- Born: 14 June 1906 München, Bavaria, German Empire
- Died: 20 March 1947 (aged 40) Baden-Baden, Baden-Württemberg, Allied-occupied Germany
- Criminal status: Executed by firing squad
- Convictions: War crimes Crimes against humanity
- Criminal penalty: Death
- Allegiance: Nazi Germany
- Branch: Schutzstaffel
- Service years: 1931–1945
- Rank: SS-Hauptsturmführer
- Commands: Monowitz concentration camp; Natzweiler-Struthof concentration camp;

= Heinrich Schwarz =

German SS officer and Holocaust perpetrator (1906–1947)

Heinrich Schwarz (14 June 1906 – 20 March 1947) was an SS-Hauptsturmführer (captain) and concentration camp officer who served as commandant of Auschwitz III-Monowitz in General Government German -occupied Poland and Natzweiler-Struthof in Alsace-Lorraine.

==Early life==
Schwarz was born in Munich on 14 June 1906 and originally worked as a book printer. He joined both the Nazi Party and the Schutzstaffel (SS) in November 1931. Following the outbreak of World War II, Schwarz served with the Waffen-SS on the Western Front until October 1940, when he was transferred to the Concentration Camps Inspectorate. He was stationed at both the Mauthausen and Sachsenhausen concentration camps during 1940-1941.

==Auschwitz concentration camp==
In September 1941 Schwarz was transferred to Poland and posted to the administrative office of the Auschwitz concentration camp. His initial duties included working as adjutant to the camp's commandant, Rudolf Höß. Schwarz also served as director of the camp's Work Assignment Department (Abt. IIIa) and held the position of Lagerführer (camp leader) for Auschwitz's central administration area.

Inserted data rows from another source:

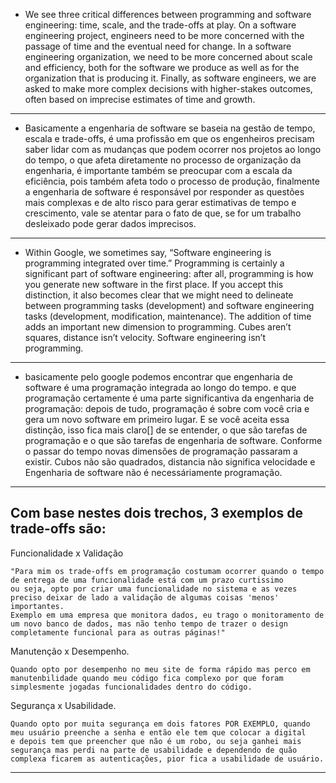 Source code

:-  We see three critical differences between programming and software engineering: time, scale,
and the trade-offs at play. On a software engineering project, engineers need to be more concerned 
with the passage of time and the eventual need for change. In a software engineering organization, 
we need to be more concerned about scale and efficiency, both for the software we produce as well as for the organization 
that is producing it. Finally, as software engineers, we are asked to make more complex decisions
with higher-stakes outcomes, often based on imprecise estimates of time and growth.
-----------------------------------------------------------------------------------------------------------------------------------------------------------------------------------------------------------------------------
-  Basicamente a engenharia de software se baseia na gestão de tempo, escala
e trade-offs, é uma profissão em que os engenheiros precisam saber lidar
com as mudanças que podem ocorrer nos projetos ao longo do tempo, o que
afeta diretamente no processo de organização da engenharia, é importante
também se preocupar com a escala da eficiência, pois também afeta todo o
processo de produção, finalmente a engenharia de software é responsável
por responder as questões mais complexas e de alto risco para gerar estimativas
de tempo e crescimento, vale se atentar para o fato de que, se for um trabalho
desleixado pode gerar dados imprecisos.
-----------------------------------------------------------------------------------------------------------------------------------------------------------------------------------------------------------------------------
-  Within Google, we sometimes say, “Software engineering is programming integrated over time.” 
Programming is certainly a significant part of software engineering: after all, programming is 
how you generate new software in the first place. If you accept this distinction, it also becomes 
clear that we might need to delineate between programming tasks (development) and software engineering 
tasks (development, modification, maintenance). The addition of time adds an important new dimension to 
programming. Cubes aren’t squares, distance isn’t velocity. Software engineering isn’t programming.
-----------------------------------------------------------------------------------------------------------------------------------------------------------------------------------------------------------------------------
-  basicamente pelo google podemos encontrar que engenharia de software é uma programação integrada ao longo do tempo.
e que programação certamente é uma parte significantiva da engenharia de programação: depois de tudo, programação
é sobre com você cria e gera um novo software em primeiro lugar. E se você aceita essa distinção, isso fica mais claro[]
de se entender, o que são tarefas de programação e o que são tarefas de engenharia de software. Conforme o passar do tempo
novas dimensões de programação passaram a existir. Cubos não são quadrados, distancia não significa velocidade e 
Engenharia de software não é necessáriamente programação.
-----------------------------------------------------------------------------------------------------------------------------------------------------------------------------------------------------------------------------
  Com base nestes dois trechos, 3 exemplos de trade-offs são:
-----------------------------------------------------------------------------------------------------------------------------------------------------------------------------------------------------------------------------
  Funcionalidade x Validação
  
    "Para mim os trade-offs em programação costumam ocorrer quando o tempo de entrega de uma funcionalidade está com um prazo curtissimo
    ou seja, opto por criar uma funcionalidade no sistema e as vezes preciso deixar de lado a validação de algumas coisas 'menos' importantes.
    Exemplo em uma empresa que monitora dados, eu trago o monitoramento de um novo banco de dados, mas não tenho tempo de trazer o design 
    completamente funcional para as outras páginas!"

  Manutenção x Desempenho.

    Quando opto por desempenho no meu site de forma rápido mas perco em manutenbilidade quando meu código fica complexo por que foram
    simplesmente jogadas funcionalidades dentro do código.

  Segurança x Usabilidade.

    Quando opto por muita segurança em dois fatores POR EXEMPLO, quando meu usuário preenche a senha e então ele tem que colocar a digital
    e depois tem que preencher que não é um robo, ou seja ganhei mais segurança mas perdi na parte de usabilidade e dependendo de quão 
    complexa ficarem as autenticações, pior fica a usabilidade de usuário.

-----------------------------------------------------------------------------------------------------------------------------------------------------------------------------------------------------------------------------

In November 1943, Höß was appointed assistant director of Office Group D for the SS Economic and Administrative Main Office in Berlin. Following his departure, the Auschwitz camp system was reorganized by the high command of the SS and divided into three semi-autonomous administrative units: Auschwitz I, Auschwitz II-Birkenau and the Auschwitz III-Monowitz labour camp. Under this new arrangement Schwarz was given command of Auschwitz III-Monowitz in December 1943.

Central to the role Schwarz played as commandant was the provision of slave-labourers to the nearby Buna Werke, a synthetic rubber factory owned by the German chemical company IG Farben. Other German corporations, such as Siemens and Krupp, also received slave labour from Monowitz. The brutal working conditions which prevailed at Monowitz during the period Schwarz served as commandant resulted in a large number of deaths among the inmate population, with estimates ranging between 10,000 and 35,000 prisoners who were believed to have died in the labour camp itself or in the gas chambers located at neighbouring Auschwitz-Birkenau.

Following the evacuation of Auschwitz complex on 18 January 1945, Schwarz was initially slated to take over command of the Mittelbau-Dora concentration camp and the associated V-weapons production facility of Mittelwerk, but was passed over for this post in favour of Richard Baer. Instead, Schwarz was appointed commandant of the concentration camp of Natzweiler-Struthof, serving there until the end of the war.

==War crimes trial==
After the German defeat, Schwarz was tried and convicted of war crimes and crimes against humanity by French occupation authorities in Rastatt; in connection with atrocities committed during his brief tenure as commandant of Natzweiler-Struthof. He was sentenced to death and subsequently executed by a firing squad near Baden-Baden on 20 March 1947.